DIRECTIONS FOR THIS TASK: An exact copy of the lines from the one containing "Yamamoto - Artista" through the final line of the records is the only acceptable answer.

(GIVEN ENTRIES Opens)

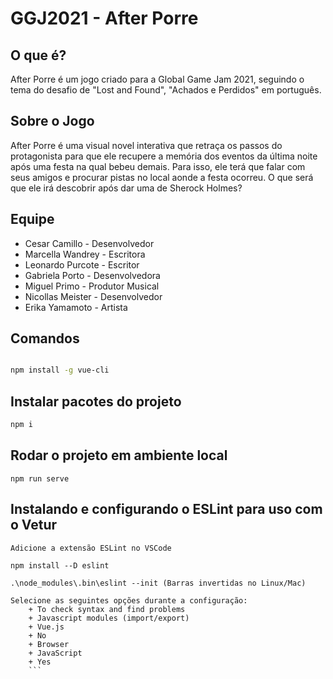 # GGJ2021 - After Porre

## O que é?

After Porre é um jogo criado para a Global Game Jam 2021, seguindo o tema do desafio de "Lost and Found", "Achados e Perdidos" em português.

## Sobre o Jogo

After Porre é uma visual novel interativa que retraça os passos do protagonista para que ele recupere a memória dos eventos da última noite após uma festa na qual bebeu demais. Para isso, ele terá que falar com seus amigos e procurar pistas no local aonde a festa ocorreu. O que será que ele irá descobrir após dar uma de Sherock Holmes?

## Equipe

+ Cesar Camillo - Desenvolvedor
+ Marcella Wandrey - Escritora
+ Leonardo Purcote - Escritor
+ Gabriela Porto - Desenvolvedora
+ Miguel Primo - Produtor Musical
+ Nicollas Meister - Desenvolvedor
+ Erika Yamamoto - Artista

## Comandos
``` bash

npm install -g vue-cli
```
## Instalar pacotes do projeto
``` bash
npm i
```

## Rodar o projeto em ambiente local
```
npm run serve
```

## Instalando e configurando o ESLint para uso com o Vetur
```
Adicione a extensão ESLint no VSCode

npm install --D eslint

.\node_modules\.bin\eslint --init (Barras invertidas no Linux/Mac)

Selecione as seguintes opções durante a configuração:
    + To check syntax and find problems
    + Javascript modules (import/export)
    + Vue.js
    + No
    + Browser
    + JavaScript
    + Yes
    ```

(GIVEN ENTRIES Closes)

TASK ANSWER:
+ Erika Yamamoto - Artista

## Comandos
``` bash

npm install -g vue-cli
```
## Instalar pacotes do projeto
``` bash
npm i
```

## Rodar o projeto em ambiente local
```
npm run serve
```

## Instalando e configurando o ESLint para uso com o Vetur
```
Adicione a extensão ESLint no VSCode

npm install --D eslint

.\node_modules\.bin\eslint --init (Barras invertidas no Linux/Mac)

Selecione as seguintes opções durante a configuração:
    + To check syntax and find problems
    + Javascript modules (import/export)
    + Vue.js
    + No
    + Browser
    + JavaScript
    + Yes
    ```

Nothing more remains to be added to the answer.